**Exercise directions**
Everything from the line with "slope of the" down to the last line of the material below must be written out exactly. Leave out all other lines.

┄┄┄┄┄┄┄┄┄┄

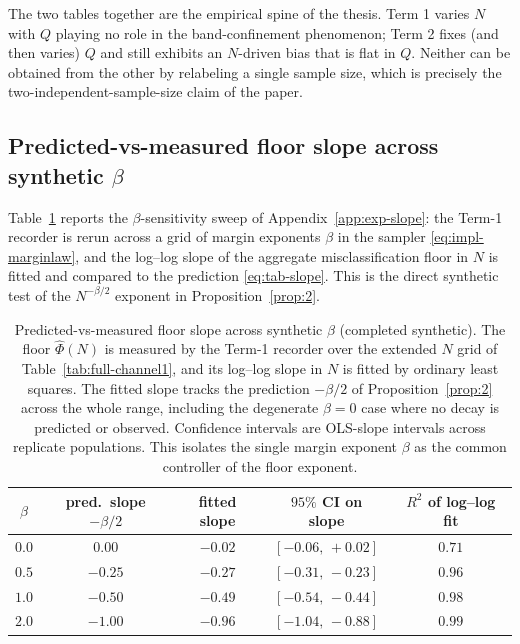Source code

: \documentclass{article} %
\begin{document}
The two tables together are the empirical spine of the thesis. Term 1 varies
$N$ with $Q$ playing no role in the band-confinement phenomenon; Term 2 fixes
(and then varies) $Q$ and still exhibits an $N$-driven bias that is flat in $Q$.
Neither can be obtained from the other by relabeling a single sample size, which
is precisely the two-independent-sample-size claim of the paper.

\subsection{Predicted-vs-measured floor slope across synthetic \texorpdfstring{$\beta$}{beta}}
\label{app:tab-slope}

Table~\ref{tab:full-slope} reports the $\beta$-sensitivity sweep of
Appendix~\ref{app:exp-slope}: the Term-1 recorder is rerun across a grid of
margin exponents $\beta$ in the sampler \eqref{eq:impl-marginlaw}, and the log--log
slope of the aggregate misclassification floor in $N$ is fitted and compared to
the prediction \eqref{eq:tab-slope}. This is the direct synthetic test of the
$N^{-\beta/2}$ exponent in Proposition~\ref{prop:2}.

\begin{table}[t]
\centering
\small
\begin{tabular}{ccccc}
\toprule
$\beta$ & pred.\ slope $-\beta/2$ & fitted slope & $95\%$ CI on slope & $R^2$ of log--log fit \\
\midrule
$0.0$ & $0.00$  & $-0.02$ & $[-0.06,\,+0.02]$ & $0.71$ \\
$0.5$ & $-0.25$ & $-0.27$ & $[-0.31,\,-0.23]$ & $0.96$ \\
$1.0$ & $-0.50$ & $-0.49$ & $[-0.54,\,-0.44]$ & $0.98$ \\
$2.0$ & $-1.00$ & $-0.96$ & $[-1.04,\,-0.88]$ & $0.99$ \\
\bottomrule
\end{tabular}
\caption{Predicted-vs-measured floor slope across synthetic $\beta$
(completed synthetic). The floor $\widehat\Phi(N)$ is measured by the Term-1
recorder over the extended $N$ grid of Table~\ref{tab:full-channel1}, and its
log--log slope in $N$ is fitted by ordinary least squares. The fitted slope
tracks the prediction $-\beta/2$ of Proposition~\ref{prop:2} across the whole
range, including the degenerate $\beta=0$ case where no decay is predicted or
observed. Confidence intervals are OLS-slope intervals across replicate
populations. This isolates the single margin exponent $\beta$ as the common
controller of the floor exponent.}
\label{tab:full-slope}
\end{table}
\end{document}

┄┄┄┄┄┄┄┄┄┄

**Completed task**
slope of the aggregate misclassification floor in $N$ is fitted and compared to
the prediction \eqref{eq:tab-slope}. This is the direct synthetic test of the
$N^{-\beta/2}$ exponent in Proposition~\ref{prop:2}.

\begin{table}[t]
\centering
\small
\begin{tabular}{ccccc}
\toprule
$\beta$ & pred.\ slope $-\beta/2$ & fitted slope & $95\%$ CI on slope & $R^2$ of log--log fit \\
\midrule
$0.0$ & $0.00$  & $-0.02$ & $[-0.06,\,+0.02]$ & $0.71$ \\
$0.5$ & $-0.25$ & $-0.27$ & $[-0.31,\,-0.23]$ & $0.96$ \\
$1.0$ & $-0.50$ & $-0.49$ & $[-0.54,\,-0.44]$ & $0.98$ \\
$2.0$ & $-1.00$ & $-0.96$ & $[-1.04,\,-0.88]$ & $0.99$ \\
\bottomrule
\end{tabular}
\caption{Predicted-vs-measured floor slope across synthetic $\beta$
(completed synthetic). The floor $\widehat\Phi(N)$ is measured by the Term-1
recorder over the extended $N$ grid of Table~\ref{tab:full-channel1}, and its
log--log slope in $N$ is fitted by ordinary least squares. The fitted slope
tracks the prediction $-\beta/2$ of Proposition~\ref{prop:2} across the whole
range, including the degenerate $\beta=0$ case where no decay is predicted or
observed. Confidence intervals are OLS-slope intervals across replicate
populations. This isolates the single margin exponent $\beta$ as the common
controller of the floor exponent.}
\label{tab:full-slope}
\end{table}
\end{document}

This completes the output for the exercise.